Description of the task –
Search the records that follow and extract every line containing the string "allows".

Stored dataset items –
####################
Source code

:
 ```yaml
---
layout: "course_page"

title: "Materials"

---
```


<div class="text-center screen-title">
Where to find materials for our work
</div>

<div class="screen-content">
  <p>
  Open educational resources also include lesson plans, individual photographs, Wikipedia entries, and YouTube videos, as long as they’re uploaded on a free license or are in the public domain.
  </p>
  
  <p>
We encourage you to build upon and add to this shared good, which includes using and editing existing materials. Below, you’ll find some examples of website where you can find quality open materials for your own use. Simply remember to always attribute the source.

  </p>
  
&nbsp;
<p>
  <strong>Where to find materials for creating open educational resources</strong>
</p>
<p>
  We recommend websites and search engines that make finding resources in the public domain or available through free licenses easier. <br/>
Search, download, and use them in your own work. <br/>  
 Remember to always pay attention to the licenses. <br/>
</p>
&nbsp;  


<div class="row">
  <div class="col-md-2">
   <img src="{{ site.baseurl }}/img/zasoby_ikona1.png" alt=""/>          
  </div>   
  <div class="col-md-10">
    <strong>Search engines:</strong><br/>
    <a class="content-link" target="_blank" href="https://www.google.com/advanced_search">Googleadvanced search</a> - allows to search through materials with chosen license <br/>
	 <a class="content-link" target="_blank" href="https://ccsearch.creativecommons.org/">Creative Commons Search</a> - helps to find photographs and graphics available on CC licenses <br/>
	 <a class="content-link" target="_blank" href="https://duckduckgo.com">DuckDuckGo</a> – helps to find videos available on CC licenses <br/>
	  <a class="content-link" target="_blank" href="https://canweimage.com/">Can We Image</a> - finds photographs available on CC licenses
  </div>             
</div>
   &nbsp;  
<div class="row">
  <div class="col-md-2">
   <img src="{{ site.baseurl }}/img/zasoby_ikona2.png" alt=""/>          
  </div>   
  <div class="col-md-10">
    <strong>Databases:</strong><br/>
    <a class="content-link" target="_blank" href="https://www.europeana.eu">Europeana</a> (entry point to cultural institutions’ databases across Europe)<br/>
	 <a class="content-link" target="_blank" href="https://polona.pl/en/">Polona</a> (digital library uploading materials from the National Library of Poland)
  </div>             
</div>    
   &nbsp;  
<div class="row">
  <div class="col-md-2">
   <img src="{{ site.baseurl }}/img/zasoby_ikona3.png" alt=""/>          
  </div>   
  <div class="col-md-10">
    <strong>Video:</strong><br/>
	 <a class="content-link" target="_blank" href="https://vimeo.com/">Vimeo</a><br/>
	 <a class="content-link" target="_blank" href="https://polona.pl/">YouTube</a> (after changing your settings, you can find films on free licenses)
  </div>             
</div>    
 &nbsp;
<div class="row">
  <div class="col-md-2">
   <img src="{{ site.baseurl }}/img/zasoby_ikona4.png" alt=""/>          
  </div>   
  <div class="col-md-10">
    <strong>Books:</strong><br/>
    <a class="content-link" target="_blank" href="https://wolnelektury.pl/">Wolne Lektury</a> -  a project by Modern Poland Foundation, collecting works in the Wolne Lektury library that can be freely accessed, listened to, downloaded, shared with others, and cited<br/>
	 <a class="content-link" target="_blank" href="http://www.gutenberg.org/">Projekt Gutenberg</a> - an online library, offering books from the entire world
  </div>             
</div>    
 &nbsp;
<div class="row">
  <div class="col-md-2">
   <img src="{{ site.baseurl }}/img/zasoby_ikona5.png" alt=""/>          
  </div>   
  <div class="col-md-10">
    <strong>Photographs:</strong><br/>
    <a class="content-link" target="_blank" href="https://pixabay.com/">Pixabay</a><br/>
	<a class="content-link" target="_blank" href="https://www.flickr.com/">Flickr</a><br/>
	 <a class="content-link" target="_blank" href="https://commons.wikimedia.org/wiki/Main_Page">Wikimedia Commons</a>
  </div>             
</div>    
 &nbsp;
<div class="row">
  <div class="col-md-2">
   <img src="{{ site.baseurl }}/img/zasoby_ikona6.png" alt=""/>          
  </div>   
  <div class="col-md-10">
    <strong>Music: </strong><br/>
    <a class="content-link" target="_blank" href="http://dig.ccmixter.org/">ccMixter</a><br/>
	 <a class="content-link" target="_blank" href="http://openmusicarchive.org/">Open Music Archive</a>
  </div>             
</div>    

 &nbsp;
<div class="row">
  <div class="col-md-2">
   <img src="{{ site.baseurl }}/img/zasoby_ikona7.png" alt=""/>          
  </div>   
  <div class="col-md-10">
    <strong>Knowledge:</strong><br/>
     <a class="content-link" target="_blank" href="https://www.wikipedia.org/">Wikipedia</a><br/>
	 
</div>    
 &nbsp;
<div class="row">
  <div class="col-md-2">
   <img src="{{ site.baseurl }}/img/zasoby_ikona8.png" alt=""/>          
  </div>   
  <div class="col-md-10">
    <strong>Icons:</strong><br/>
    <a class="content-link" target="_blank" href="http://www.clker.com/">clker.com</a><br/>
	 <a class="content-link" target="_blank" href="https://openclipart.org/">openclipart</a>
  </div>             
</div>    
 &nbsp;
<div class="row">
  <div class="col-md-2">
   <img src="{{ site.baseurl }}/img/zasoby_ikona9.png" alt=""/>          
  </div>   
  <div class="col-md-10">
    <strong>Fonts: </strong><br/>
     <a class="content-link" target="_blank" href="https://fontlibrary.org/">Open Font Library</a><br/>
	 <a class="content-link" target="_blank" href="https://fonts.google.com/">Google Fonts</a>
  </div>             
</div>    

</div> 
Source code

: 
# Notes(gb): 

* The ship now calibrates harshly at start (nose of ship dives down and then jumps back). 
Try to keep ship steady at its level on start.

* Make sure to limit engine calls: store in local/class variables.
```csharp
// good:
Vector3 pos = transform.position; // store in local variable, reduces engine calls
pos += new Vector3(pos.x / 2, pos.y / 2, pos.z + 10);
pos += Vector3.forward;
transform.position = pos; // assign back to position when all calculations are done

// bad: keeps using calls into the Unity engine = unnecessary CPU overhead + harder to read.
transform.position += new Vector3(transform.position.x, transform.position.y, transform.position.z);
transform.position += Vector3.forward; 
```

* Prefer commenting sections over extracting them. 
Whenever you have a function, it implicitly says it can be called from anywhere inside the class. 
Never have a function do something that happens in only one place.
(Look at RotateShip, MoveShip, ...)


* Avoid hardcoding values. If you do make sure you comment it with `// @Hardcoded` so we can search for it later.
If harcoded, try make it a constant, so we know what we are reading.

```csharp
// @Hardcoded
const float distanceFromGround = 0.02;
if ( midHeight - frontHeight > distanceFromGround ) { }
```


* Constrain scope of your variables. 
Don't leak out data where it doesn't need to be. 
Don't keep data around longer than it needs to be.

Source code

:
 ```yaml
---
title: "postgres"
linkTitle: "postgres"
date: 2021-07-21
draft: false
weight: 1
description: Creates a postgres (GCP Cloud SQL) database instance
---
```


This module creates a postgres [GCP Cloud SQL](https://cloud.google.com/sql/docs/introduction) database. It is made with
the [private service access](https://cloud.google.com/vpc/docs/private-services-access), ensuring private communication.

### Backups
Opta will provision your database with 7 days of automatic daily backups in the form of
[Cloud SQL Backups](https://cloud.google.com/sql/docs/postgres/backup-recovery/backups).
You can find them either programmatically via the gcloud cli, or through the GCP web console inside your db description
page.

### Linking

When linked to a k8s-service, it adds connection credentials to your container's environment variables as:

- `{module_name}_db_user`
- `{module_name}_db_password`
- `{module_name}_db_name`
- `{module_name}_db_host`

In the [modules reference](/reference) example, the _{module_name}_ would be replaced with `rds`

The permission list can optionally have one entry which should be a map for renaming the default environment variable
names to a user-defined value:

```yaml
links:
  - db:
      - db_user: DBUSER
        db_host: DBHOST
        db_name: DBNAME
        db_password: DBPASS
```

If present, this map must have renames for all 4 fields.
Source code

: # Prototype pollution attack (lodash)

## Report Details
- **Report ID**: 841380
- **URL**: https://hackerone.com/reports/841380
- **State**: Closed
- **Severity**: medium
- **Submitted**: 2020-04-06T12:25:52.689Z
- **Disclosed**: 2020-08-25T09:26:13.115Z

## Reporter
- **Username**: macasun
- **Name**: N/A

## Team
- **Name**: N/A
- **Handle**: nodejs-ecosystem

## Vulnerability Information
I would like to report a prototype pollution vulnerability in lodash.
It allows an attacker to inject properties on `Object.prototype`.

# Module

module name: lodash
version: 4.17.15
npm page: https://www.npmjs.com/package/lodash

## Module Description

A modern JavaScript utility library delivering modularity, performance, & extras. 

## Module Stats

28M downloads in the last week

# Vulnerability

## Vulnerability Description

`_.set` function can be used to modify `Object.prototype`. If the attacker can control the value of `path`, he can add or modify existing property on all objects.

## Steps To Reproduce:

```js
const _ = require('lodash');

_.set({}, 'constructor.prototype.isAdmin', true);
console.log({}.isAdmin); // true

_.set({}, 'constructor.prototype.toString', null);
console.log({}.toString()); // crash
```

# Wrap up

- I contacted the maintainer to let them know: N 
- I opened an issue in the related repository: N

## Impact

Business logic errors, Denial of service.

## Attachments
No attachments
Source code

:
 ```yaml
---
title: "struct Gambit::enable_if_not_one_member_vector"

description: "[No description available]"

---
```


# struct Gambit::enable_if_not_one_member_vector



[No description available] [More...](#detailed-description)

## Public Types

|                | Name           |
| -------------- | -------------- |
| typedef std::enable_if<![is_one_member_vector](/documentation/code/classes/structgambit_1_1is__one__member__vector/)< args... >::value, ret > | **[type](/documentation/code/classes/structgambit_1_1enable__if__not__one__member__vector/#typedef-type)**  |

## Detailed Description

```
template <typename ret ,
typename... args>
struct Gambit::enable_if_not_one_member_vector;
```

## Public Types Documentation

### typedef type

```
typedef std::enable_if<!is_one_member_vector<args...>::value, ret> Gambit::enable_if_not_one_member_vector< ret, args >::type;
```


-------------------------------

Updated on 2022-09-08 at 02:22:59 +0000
####################
Output of the exercise –
    <a class="content-link" target="_blank" href="https://www.google.com/advanced_search">Googleadvanced search</a> - allows to search through materials with chosen license <br/>
It allows an attacker to inject properties on `Object.prototype`.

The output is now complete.